Plain-text document sources:
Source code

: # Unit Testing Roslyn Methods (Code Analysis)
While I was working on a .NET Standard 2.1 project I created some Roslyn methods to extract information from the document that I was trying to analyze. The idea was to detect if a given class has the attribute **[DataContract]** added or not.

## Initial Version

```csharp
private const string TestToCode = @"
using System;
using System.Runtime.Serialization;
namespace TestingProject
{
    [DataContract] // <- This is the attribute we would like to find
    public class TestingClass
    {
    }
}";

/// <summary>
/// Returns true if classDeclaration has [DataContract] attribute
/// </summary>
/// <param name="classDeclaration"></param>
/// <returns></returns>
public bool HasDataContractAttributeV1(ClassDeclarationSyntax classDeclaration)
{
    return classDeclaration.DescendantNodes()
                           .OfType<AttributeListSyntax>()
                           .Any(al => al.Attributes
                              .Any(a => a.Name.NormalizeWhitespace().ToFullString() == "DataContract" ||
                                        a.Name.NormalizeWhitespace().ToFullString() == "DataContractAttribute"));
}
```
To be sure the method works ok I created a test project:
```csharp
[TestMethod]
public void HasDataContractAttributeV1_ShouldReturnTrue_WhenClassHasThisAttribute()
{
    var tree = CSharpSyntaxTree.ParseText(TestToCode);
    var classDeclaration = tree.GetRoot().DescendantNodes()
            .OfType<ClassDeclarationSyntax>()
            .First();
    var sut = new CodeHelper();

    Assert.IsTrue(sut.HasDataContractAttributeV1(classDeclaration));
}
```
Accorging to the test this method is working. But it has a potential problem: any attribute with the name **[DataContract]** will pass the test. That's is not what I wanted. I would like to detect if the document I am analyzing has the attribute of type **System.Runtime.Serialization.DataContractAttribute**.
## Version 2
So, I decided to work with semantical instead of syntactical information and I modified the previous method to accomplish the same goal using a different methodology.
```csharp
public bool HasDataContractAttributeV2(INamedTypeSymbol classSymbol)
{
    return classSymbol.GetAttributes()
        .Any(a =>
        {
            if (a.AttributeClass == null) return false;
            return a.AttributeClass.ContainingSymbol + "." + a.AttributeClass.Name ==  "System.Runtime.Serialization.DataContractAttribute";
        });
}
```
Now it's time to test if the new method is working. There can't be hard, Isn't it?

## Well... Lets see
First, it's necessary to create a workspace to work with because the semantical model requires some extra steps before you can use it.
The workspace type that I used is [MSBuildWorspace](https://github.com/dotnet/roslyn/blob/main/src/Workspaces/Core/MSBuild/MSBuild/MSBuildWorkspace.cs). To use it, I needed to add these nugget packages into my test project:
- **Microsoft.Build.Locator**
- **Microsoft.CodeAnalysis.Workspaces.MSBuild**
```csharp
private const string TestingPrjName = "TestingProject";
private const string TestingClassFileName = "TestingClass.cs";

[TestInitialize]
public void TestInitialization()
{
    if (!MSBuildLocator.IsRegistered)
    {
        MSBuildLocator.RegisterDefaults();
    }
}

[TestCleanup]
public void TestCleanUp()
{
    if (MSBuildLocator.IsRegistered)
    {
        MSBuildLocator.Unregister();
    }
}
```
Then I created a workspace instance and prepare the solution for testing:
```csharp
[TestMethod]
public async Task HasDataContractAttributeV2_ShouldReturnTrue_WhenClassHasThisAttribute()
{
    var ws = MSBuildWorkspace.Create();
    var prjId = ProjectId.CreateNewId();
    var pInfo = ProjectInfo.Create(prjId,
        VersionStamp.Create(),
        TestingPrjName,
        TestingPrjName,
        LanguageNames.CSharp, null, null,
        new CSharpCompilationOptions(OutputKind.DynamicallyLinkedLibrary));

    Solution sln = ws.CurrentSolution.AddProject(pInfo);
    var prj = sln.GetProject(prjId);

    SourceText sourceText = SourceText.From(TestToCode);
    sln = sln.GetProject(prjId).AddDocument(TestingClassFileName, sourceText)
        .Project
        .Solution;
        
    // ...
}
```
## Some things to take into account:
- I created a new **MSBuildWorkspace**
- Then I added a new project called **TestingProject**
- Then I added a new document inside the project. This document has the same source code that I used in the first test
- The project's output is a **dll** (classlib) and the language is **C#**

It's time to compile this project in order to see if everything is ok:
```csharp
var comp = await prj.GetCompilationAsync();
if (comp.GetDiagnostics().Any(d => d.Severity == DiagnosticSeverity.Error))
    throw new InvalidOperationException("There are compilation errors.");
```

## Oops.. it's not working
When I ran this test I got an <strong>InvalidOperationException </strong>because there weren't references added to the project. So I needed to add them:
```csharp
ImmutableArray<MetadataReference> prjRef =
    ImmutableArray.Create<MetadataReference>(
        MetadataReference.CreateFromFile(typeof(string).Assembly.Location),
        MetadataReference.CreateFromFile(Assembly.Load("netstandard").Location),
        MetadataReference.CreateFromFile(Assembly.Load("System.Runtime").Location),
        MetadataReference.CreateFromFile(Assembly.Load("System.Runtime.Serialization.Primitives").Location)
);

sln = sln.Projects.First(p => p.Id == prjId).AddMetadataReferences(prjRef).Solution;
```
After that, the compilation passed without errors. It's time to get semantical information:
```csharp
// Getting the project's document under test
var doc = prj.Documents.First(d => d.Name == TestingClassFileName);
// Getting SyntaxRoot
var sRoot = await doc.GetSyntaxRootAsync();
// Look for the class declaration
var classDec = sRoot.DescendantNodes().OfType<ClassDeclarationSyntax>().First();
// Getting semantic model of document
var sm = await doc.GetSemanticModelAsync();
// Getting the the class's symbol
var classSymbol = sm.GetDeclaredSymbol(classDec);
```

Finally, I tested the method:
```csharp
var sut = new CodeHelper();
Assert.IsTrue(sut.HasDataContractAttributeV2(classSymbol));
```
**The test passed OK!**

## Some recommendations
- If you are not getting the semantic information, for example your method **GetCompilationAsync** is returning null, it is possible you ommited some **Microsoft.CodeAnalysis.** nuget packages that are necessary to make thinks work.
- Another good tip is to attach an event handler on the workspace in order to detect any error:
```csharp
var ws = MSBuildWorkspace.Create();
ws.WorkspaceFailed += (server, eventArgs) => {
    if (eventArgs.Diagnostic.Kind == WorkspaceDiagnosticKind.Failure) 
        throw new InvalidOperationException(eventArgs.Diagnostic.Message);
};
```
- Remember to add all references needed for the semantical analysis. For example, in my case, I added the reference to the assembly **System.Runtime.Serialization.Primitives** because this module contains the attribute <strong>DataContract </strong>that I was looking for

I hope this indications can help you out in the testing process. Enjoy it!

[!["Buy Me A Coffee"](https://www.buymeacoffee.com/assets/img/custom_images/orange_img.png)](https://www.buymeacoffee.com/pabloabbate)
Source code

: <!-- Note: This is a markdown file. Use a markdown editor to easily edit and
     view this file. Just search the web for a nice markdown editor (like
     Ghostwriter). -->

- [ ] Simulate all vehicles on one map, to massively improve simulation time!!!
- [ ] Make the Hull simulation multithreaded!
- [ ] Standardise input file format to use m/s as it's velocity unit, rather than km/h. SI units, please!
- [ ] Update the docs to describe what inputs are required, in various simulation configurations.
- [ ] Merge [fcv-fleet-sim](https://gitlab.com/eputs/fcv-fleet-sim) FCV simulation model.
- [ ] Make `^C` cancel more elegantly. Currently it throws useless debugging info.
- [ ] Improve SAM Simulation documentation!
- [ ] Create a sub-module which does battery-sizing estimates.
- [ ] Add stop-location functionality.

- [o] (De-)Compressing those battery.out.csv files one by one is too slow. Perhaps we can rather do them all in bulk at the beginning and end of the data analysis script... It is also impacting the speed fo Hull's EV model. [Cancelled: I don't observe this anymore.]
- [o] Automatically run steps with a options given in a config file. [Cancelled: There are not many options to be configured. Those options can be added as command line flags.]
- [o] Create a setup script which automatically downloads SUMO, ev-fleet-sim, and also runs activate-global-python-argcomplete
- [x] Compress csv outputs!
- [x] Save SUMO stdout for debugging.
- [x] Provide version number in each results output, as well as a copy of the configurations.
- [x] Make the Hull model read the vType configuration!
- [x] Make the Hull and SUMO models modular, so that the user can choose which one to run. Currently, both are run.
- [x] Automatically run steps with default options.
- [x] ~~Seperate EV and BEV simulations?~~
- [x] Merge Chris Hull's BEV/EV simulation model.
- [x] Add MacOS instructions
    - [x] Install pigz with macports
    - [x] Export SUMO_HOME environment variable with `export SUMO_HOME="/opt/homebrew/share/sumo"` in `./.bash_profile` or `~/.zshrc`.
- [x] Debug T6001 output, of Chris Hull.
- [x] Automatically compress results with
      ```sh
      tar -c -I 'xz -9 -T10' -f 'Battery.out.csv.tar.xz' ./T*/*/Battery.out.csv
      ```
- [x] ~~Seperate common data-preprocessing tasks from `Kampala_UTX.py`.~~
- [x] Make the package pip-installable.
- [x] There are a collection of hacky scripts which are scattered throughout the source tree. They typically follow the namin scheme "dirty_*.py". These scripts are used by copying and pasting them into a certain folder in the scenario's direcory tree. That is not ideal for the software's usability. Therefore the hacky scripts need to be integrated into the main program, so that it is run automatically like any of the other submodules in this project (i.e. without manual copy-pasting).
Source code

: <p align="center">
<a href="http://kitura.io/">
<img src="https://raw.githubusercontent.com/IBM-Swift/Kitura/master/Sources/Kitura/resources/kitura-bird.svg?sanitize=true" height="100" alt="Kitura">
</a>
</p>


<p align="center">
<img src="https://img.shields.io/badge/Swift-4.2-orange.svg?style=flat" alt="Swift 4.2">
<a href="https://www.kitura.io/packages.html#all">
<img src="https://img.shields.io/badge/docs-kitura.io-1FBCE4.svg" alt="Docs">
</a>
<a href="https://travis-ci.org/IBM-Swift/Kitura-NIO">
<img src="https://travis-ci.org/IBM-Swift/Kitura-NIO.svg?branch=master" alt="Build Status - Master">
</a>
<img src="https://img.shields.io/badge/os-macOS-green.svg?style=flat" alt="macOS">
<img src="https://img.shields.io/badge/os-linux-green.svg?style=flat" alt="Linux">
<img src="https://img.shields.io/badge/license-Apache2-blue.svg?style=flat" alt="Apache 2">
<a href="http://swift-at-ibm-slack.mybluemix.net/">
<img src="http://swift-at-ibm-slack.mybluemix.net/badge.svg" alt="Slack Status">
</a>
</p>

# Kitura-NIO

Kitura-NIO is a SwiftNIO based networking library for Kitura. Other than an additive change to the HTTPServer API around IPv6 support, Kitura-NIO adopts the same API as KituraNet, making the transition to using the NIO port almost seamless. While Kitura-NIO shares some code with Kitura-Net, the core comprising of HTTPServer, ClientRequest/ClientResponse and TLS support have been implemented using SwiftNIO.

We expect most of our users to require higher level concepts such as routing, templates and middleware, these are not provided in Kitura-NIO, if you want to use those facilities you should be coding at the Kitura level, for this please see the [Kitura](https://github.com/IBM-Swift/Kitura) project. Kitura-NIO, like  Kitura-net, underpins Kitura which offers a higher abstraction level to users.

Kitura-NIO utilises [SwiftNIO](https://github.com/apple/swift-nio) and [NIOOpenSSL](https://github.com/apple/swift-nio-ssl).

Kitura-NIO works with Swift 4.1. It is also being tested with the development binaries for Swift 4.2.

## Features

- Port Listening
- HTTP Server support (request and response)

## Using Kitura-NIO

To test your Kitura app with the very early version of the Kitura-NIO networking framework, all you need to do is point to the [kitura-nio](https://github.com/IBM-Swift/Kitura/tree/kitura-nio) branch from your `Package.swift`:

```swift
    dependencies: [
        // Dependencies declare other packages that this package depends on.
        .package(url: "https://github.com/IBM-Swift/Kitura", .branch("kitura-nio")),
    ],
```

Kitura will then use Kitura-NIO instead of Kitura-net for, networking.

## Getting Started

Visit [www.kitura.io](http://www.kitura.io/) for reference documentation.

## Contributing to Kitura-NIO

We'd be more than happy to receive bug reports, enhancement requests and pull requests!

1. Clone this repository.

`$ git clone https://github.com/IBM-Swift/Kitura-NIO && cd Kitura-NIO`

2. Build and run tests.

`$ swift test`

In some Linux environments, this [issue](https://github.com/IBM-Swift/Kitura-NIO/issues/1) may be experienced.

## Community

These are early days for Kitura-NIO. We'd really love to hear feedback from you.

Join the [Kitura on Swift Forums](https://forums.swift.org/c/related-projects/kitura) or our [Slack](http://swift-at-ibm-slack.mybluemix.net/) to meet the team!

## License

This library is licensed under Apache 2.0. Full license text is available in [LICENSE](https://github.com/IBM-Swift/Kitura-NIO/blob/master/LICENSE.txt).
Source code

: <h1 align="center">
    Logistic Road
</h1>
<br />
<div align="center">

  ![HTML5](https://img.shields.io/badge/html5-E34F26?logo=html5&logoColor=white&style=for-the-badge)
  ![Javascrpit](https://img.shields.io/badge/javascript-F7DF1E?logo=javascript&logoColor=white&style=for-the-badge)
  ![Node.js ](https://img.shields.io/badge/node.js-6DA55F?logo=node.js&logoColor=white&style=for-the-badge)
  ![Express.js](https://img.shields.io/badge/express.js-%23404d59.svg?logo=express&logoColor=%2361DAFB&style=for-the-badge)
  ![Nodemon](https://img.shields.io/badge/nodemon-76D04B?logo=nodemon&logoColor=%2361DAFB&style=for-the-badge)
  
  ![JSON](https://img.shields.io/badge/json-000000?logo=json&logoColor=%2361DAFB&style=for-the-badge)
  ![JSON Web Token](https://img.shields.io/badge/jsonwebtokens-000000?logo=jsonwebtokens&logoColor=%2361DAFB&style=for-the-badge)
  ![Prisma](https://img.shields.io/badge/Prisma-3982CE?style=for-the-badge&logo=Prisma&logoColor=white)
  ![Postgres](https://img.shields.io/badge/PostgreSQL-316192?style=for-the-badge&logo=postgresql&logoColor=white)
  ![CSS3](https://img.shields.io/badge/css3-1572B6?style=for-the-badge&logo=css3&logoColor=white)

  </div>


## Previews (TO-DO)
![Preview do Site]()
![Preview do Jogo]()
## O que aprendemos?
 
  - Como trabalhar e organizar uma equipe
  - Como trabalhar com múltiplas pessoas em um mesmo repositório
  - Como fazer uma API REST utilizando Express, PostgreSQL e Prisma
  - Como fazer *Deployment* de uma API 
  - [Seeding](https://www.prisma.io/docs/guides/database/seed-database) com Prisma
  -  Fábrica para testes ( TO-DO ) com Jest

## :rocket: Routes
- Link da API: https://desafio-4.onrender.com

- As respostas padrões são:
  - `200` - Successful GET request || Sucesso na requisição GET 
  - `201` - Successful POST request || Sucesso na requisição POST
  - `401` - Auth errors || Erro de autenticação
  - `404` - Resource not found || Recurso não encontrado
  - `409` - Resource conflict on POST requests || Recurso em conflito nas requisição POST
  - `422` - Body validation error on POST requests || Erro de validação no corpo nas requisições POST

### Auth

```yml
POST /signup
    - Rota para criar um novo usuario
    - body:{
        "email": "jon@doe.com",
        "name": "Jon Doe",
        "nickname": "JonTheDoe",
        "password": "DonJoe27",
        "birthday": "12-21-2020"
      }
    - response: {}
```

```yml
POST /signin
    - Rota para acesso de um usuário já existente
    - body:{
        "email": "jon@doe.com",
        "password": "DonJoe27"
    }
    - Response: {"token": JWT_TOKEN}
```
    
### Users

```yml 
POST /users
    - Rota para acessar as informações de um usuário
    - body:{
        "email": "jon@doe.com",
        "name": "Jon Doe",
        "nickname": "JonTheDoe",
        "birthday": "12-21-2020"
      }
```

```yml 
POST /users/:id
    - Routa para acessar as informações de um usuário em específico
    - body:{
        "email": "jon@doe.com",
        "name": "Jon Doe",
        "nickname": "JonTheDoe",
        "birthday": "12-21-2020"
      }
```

**EXERCISE BRIEF**. Repeat exactly the lines of the records from the one containing "- As respostas" to the last, and include no line outside that stretch.

**RESPONSE TO THE EXERCISE**.
- As respostas padrões são:
  - `200` - Successful GET request || Sucesso na requisição GET 
  - `201` - Successful POST request || Sucesso na requisição POST
  - `401` - Auth errors || Erro de autenticação
  - `404` - Resource not found || Recurso não encontrado
  - `409` - Resource conflict on POST requests || Recurso em conflito nas requisição POST
  - `422` - Body validation error on POST requests || Erro de validação no corpo nas requisições POST

### Auth

```yml
POST /signup
    - Rota para criar um novo usuario
    - body:{
        "email": "jon@doe.com",
        "name": "Jon Doe",
        "nickname": "JonTheDoe",
        "password": "DonJoe27",
        "birthday": "12-21-2020"
      }
    - response: {}
```

```yml
POST /signin
    - Rota para acesso de um usuário já existente
    - body:{
        "email": "jon@doe.com",
        "password": "DonJoe27"
    }
    - Response: {"token": JWT_TOKEN}
```
    
### Users

```yml 
POST /users
    - Rota para acessar as informações de um usuário
    - body:{
        "email": "jon@doe.com",
        "name": "Jon Doe",
        "nickname": "JonTheDoe",
        "birthday": "12-21-2020"
      }
```

```yml 
POST /users/:id
    - Routa para acessar as informações de um usuário em específico
    - body:{
        "email": "jon@doe.com",
        "name": "Jon Doe",
        "nickname": "JonTheDoe",
        "birthday": "12-21-2020"
      }
```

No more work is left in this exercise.